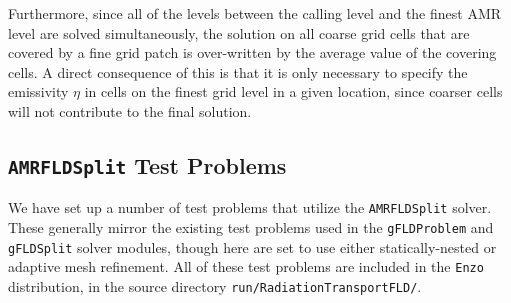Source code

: \documentclass[letterpaper,10pt]{article}
\renewcommand{\(}{\left(}
\renewcommand{\)}{\right)}
\newcommand{\enzo}{{\tt Enzo} }
\begin{document}
Furthermore, since all of the levels between the calling level and the
finest AMR level are solved simultaneously, the solution on all coarse
grid cells that are covered by a fine grid patch is over-written by
the average value of the covering cells.  A direct consequence of this
is that it is only necessary to specify the emissivity $\eta$ in cells
on the finest grid level in a given location, since coarser cells will
not contribute to the final solution.




\subsection{{\tt AMRFLDSplit} Test Problems}
\label{sec:AMRFLDSplit_test_problems}

We have set up a number of test problems that utilize the 
{\tt AMRFLDSplit} solver.  These generally mirror the existing test
problems used in the {\tt gFLDProblem} and {\tt gFLDSplit} solver
modules, though here are set to use either statically-nested or
adaptive mesh refinement.  All of these test problems are included in
the \enzo distribution, in the source directory 
{\tt run/RadiationTransportFLD/}. 
\end{document}
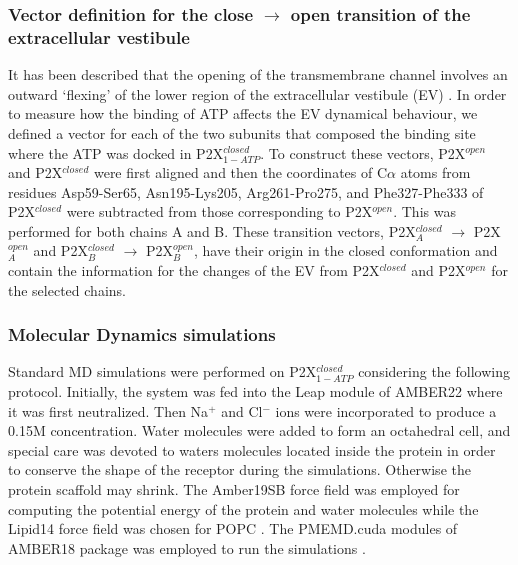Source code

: \documentclass[pdflatex,sn-nature]{sn-jnl}%
\begin{document}
\subsubsection{Vector definition for the close \texorpdfstring{$\longrightarrow$}{->} open transition of the extracellular vestibule}


It has been described that the opening of the transmembrane channel involves an outward ‘flexing’ of the lower region of the extracellular vestibule (EV) \cite{abierta_p2x}. In order to measure how the binding of ATP affects the EV dynamical behaviour, we defined a vector for each of the two subunits that composed the binding site where the ATP was docked in P2X$^{closed}_{1-ATP}$. To construct these vectors, P2X$^{open}$ and P2X$^{closed}$ were first aligned and then the
coordinates of C$\alpha$ atoms from residues Asp59-Ser65, Asn195-Lys205, Arg261-Pro275, and Phe327-Phe333 of P2X$^{closed}$ were subtracted from those corresponding to  P2X$^{open}$. 
This was performed for both chains A and B. These transition vectors, P2X$^{closed}_A$ $\rightarrow$ P2X$^{open}_A$ and P2X$^{closed}_B$ $\rightarrow$ P2X$^{open}_B$, have their origin in the closed conformation and contain the information for the changes of the EV from P2X$^{closed}$ and P2X$^{open}$ for the selected chains. 

\subsubsection{Molecular Dynamics simulations}
\label{sec:met_md_simulations}

Standard MD simulations were performed on P2X$^{closed}_{1-ATP}$ considering the following protocol.
Initially, the system was fed into the Leap module of AMBER22 where it was first neutralized. Then Na$^+$ and Cl$^-$ ions were incorporated to produce a 0.15M concentration. Water molecules were added to form an octahedral cell, and special care was devoted to waters molecules located inside the protein in order to conserve the shape of the receptor during the simulations. 
Otherwise the protein scaffold may shrink.
The Amber19SB force field \cite{tian2019ff19sb} was employed for computing the potential energy of the protein and water molecules while the Lipid14 force field was chosen for POPC \cite{lipid14}. 
The PMEMD.cuda modules of AMBER18 package was employed to run the simulations \cite{amber18}.
\end{document}
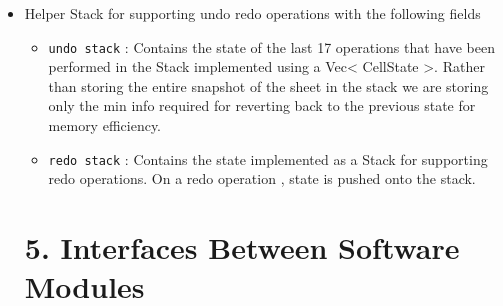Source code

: \documentclass{article}
\begin{document}
\begin{itemize}
    \item {}
        Helper Stack for supporting undo redo operations with the following fields
    \begin{itemize}
        \item \texttt{undo stack} : Contains the state of the last 17 operations that have been performed in the Stack implemented using a Vec< CellState >. Rather than storing the entire snapshot of the sheet in the stack we are storing only the min info required for reverting back to the previous state for memory efficiency.
        \item \texttt{redo stack} : Contains the state implemented as a Stack for supporting redo operations. On a redo operation , state is pushed onto the stack.
    \end{itemize}
    


\section*{5. Interfaces Between Software Modules}


\end{itemize}
\end{document}
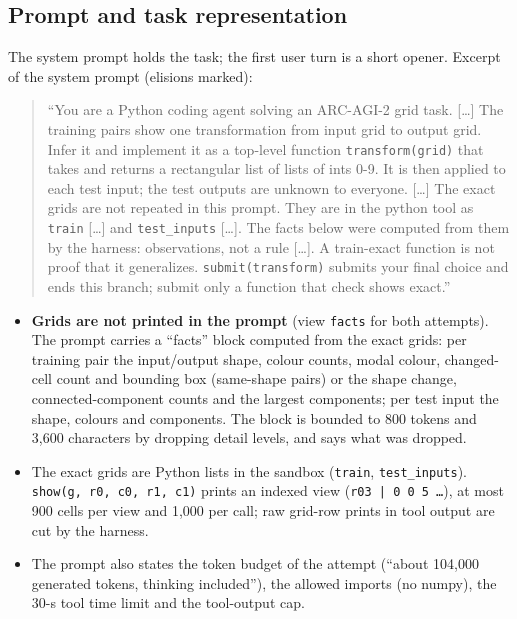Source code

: \subsection{Prompt and task representation}
The system prompt holds the task; the first user turn is a short opener. Excerpt of the system prompt (elisions marked):
\begin{quote}\small
``You are a Python coding agent solving an ARC-AGI-2 grid task. [\dots] The training pairs show one transformation from input grid to output grid. Infer it and implement it as a top-level function \texttt{transform(grid)} that takes and returns a rectangular list of lists of ints 0-9. It is then applied to each test input; the test outputs are unknown to everyone. [\dots] The exact grids are not repeated in this prompt. They are in the python tool as \texttt{train} [\dots] and \texttt{test\_inputs} [\dots]. The facts below were computed from them by the harness: observations, not a rule [\dots]. A train-exact function is not proof that it generalizes. \texttt{submit(transform)} submits your final choice and ends this branch; submit only a function that check shows exact.''
\end{quote}
\begin{itemize}[leftmargin=*,itemsep=1pt]
\item \textbf{Grids are not printed in the prompt} (view \texttt{facts} for both attempts). The prompt carries a ``facts'' block computed from the exact grids: per training pair the input/output shape, colour counts, modal colour, changed-cell count and bounding box (same-shape pairs) or the shape change, connected-component counts and the largest components; per test input the shape, colours and components. The block is bounded to 800 tokens and 3{,}600 characters by dropping detail levels, and says what was dropped.
\item The exact grids are Python lists in the sandbox (\texttt{train}, \texttt{test\_inputs}). \texttt{show(g, r0, c0, r1, c1)} prints an indexed view (\texttt{r03 | 0 0 5 \dots}), at most 900 cells per view and 1{,}000 per call; raw grid-row prints in tool output are cut by the harness.
\item The prompt also states the token budget of the attempt (``about 104,000 generated tokens, thinking included''), the allowed imports (no numpy), the 30-s tool time limit and the tool-output cap.
\end{itemize}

────────────────────

### What the exercise asks
Each line from the start of the entries to the line holding "We have set" is to be given again exactly, both ends included, and each picture is to be left out.

### Exercise response
Source code

: \documentclass[letterpaper,10pt]{article}
\renewcommand{\(}{\left(}
\renewcommand{\)}{\right)}
\newcommand{\enzo}{{\tt Enzo} }
\begin{document}
Furthermore, since all of the levels between the calling level and the
finest AMR level are solved simultaneously, the solution on all coarse
grid cells that are covered by a fine grid patch is over-written by
the average value of the covering cells.  A direct consequence of this
is that it is only necessary to specify the emissivity $\eta$ in cells
on the finest grid level in a given location, since coarser cells will
not contribute to the final solution.




\subsection{{\tt AMRFLDSplit} Test Problems}
\label{sec:AMRFLDSplit_test_problems}

We have set up a number of test problems that utilize the 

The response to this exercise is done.